Thank you, Linda at A Word Edgewise for hosting Poetry Friday this week.
I learned of the passing of my former husband back in June. Grief grabs you in ways that I can’t explain. I wasn’t prepared for how this news would affect me as we’d not seen each other in twenty-five plus years. I shared my raw thoughts in this SOL17 post (which I later found out was the same day he was laid to rest). His passing has reconnected me with some important people of my past and that’s a good thing.
Today would have been his sixty-ninth birthday. It’s funny how some dates stay with you no matter what. My friend, Kelly, calls them griefaversaries. For me writing is my way to process the sadness and loss.
on your grave
today’s your birthday
gone from this world, your soul at peace
© 2017, jone rush macculloch
I’m glad you took the time to recognize the change in your world. He is a part of your life’s map.

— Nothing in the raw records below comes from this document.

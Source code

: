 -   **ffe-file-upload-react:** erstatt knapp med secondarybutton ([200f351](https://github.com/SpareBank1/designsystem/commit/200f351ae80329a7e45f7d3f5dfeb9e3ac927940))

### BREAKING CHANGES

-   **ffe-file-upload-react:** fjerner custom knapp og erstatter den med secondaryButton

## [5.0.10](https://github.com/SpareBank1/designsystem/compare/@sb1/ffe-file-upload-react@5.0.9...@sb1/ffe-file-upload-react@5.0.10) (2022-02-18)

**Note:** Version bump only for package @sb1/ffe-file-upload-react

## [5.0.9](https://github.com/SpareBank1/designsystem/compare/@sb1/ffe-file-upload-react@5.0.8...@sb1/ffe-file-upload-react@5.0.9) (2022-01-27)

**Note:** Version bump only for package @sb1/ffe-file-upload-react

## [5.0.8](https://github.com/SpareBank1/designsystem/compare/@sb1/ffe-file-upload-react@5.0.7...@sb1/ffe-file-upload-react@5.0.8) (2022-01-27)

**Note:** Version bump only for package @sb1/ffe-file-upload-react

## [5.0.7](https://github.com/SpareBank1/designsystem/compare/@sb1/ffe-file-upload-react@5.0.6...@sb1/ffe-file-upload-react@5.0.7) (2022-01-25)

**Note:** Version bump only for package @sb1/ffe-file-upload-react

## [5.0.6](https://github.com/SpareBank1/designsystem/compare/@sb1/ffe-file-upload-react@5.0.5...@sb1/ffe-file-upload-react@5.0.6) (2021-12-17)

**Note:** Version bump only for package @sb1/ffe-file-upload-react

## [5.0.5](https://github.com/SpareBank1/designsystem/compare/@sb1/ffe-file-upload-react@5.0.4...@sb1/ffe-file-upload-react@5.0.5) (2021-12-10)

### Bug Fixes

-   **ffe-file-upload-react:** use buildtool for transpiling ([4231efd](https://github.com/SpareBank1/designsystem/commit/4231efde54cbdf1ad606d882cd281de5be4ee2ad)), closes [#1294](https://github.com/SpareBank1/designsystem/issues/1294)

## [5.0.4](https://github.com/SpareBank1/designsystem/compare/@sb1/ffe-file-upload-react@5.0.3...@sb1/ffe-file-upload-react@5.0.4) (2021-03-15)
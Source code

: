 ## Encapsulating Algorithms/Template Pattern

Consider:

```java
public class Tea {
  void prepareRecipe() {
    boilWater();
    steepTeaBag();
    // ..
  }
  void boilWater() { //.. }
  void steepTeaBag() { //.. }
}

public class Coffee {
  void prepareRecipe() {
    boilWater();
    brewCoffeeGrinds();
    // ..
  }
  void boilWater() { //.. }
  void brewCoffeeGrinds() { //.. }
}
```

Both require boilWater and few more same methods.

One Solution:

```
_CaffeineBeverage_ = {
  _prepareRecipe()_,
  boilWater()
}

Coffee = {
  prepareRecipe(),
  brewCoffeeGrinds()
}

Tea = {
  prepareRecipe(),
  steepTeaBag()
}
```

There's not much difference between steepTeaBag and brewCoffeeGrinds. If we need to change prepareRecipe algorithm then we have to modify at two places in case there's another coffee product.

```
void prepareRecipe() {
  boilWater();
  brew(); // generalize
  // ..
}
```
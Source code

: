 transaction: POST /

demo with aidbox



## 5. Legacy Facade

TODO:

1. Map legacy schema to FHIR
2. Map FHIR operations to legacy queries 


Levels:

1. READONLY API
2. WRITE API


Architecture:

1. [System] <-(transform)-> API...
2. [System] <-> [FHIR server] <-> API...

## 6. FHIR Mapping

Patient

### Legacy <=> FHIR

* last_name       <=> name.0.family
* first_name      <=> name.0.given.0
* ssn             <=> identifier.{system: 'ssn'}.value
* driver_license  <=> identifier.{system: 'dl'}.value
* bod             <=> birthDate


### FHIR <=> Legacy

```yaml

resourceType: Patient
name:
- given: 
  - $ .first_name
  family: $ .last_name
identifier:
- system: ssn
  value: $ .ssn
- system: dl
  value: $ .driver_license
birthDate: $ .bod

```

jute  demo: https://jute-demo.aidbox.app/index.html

Griefaversaries is a good word. Thank you for sharing.
Thanks for sharing your journey with us, Jone. A word that comes to me describing your reaction to your grief is “blindsided.” Your fibonacci memorial poem is comforting to me, the reader, as I’m sure it comforted you to write it.
Yes, blindsided is a word that fits my experience perfect. Thank you.
I went to read your other post. Thank you for sharing it. It’s beautiful. Ruth
Life brings us so many losses. I’m sorry about this one, and I’m glad you can process with writing. Ruth, thereisnosuchthingasagodforsakentown.blogspot.com
Grief is surprising and unexpected in so many ways. Thank you for sharing the new word griefaversaries–it captures so much. Your poem is a touching tribute.
Thanks for the new word. I let my mom’s birthday slip by this year, but in the future, I’d like to make it a day of remembrance. My parents’ anniversary is coming up. I’ll make some space in my day to thank the universe they found each other and made my brother and me!
Lovely tribute, Jone. Hugs to you. I’m glad you reconnected with important people. That is a solace. We love people who touch our lives, even if we have to set them (or ourselves) free. Even if pain makes the love feel like something else, I think it’s still love. I have my griefaversaries, too. Great term. A snigglet of power. I don’t know if you’ll stop by my site, but it you do, I’ve made a public apology for missing the deadline to get you a postcard. You are not forgotten, but I didn’t do a good job of writing the deadlines anywhere useful. Something is on its way now, though.
Thank you. And I owe you the apology back. Silly me, your poem is in the car waiting to be mailed.
No rush. We are consumed by big, thorny issues on my end. Emergency trips, health issues, falls on bikes and submission deadlines fraught with nervous possibility.
Hope you are okay. Yikes. In the mail…around Monday.
Not the best summer ever, but lots of silver linings. XOXO
You’ve written a lovely remembrance of your former husband, Jone. No matter how long, it is true that connections in our lives stay.
Yes, those connections are part of my body memory. Thank you for your kind words.
Jone, this is a touching piece. I must remember the term griefaversaries for my mother’s birthday is coming up and I like to save that day as a day of remembrance.
Thank you. I am thankful for my friend giving me that word.